WHAT YOU HAVE TO DO:
When you reach the line with "Please let us" in the listing below, transcribe it and each line after it up to and including the line with "## Why not just run", exactly and with nothing else.

DATA SHOWN:

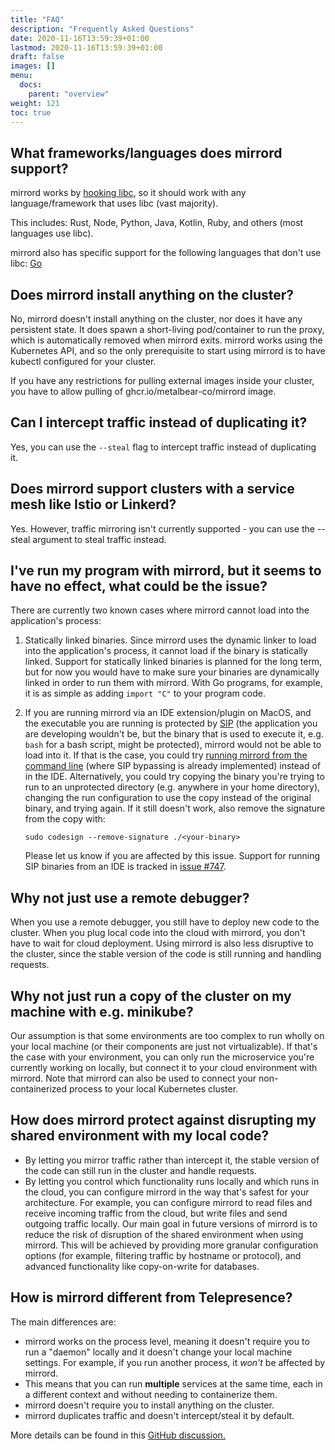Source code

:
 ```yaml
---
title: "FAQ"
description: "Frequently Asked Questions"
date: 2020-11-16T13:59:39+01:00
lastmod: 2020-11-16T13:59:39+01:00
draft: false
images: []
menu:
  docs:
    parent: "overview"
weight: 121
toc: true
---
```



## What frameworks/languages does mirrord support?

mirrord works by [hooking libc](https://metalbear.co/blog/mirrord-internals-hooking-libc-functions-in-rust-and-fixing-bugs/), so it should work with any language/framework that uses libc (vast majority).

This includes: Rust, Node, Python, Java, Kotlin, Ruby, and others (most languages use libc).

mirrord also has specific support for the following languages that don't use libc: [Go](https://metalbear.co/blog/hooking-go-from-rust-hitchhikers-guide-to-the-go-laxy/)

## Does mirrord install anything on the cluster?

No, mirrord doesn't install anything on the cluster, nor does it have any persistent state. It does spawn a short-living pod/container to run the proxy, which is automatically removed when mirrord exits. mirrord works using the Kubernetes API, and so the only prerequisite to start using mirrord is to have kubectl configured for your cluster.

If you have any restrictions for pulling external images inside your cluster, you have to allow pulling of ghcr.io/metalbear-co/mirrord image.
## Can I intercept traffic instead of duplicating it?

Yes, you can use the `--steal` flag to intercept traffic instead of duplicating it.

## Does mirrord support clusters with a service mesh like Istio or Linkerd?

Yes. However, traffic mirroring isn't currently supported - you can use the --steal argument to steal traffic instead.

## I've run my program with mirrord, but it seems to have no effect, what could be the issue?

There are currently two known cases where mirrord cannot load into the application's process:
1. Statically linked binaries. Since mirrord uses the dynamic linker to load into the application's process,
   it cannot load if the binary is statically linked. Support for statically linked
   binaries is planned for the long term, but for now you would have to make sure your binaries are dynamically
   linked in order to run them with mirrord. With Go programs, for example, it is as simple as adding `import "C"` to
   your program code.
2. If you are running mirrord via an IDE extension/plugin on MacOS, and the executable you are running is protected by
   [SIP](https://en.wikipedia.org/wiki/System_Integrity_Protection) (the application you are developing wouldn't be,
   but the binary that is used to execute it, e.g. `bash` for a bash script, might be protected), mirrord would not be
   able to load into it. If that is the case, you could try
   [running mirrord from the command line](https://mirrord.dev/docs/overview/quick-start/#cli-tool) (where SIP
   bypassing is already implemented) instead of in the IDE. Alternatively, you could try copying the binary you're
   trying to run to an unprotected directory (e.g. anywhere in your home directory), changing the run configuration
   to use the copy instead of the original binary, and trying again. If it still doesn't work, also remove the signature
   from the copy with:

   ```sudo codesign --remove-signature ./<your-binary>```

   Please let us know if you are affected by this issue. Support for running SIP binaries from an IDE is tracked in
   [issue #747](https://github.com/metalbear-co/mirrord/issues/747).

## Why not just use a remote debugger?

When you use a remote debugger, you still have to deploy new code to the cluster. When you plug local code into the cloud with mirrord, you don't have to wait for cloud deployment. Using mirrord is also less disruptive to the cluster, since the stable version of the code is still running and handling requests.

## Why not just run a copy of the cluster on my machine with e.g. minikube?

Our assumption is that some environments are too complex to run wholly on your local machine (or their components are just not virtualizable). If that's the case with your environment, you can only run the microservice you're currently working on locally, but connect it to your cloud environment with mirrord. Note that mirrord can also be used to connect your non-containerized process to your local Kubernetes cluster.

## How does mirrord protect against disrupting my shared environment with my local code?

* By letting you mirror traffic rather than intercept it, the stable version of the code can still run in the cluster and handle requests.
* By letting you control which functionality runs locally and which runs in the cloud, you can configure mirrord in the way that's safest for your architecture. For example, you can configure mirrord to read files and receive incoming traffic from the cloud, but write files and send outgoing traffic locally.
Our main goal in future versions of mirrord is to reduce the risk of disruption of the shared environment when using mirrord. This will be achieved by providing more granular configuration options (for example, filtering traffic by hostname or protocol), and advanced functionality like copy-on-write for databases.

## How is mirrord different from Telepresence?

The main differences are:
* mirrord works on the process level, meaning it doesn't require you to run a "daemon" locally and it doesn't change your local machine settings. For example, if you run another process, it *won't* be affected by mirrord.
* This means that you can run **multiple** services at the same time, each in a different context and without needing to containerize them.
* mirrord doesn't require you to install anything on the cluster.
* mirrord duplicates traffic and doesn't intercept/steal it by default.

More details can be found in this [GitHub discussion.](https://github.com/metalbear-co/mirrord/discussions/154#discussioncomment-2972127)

EXERCISE SOLUTION:
   Please let us know if you are affected by this issue. Support for running SIP binaries from an IDE is tracked in
   [issue #747](https://github.com/metalbear-co/mirrord/issues/747).

## Why not just use a remote debugger?

When you use a remote debugger, you still have to deploy new code to the cluster. When you plug local code into the cloud with mirrord, you don't have to wait for cloud deployment. Using mirrord is also less disruptive to the cluster, since the stable version of the code is still running and handling requests.

## Why not just run a copy of the cluster on my machine with e.g. minikube?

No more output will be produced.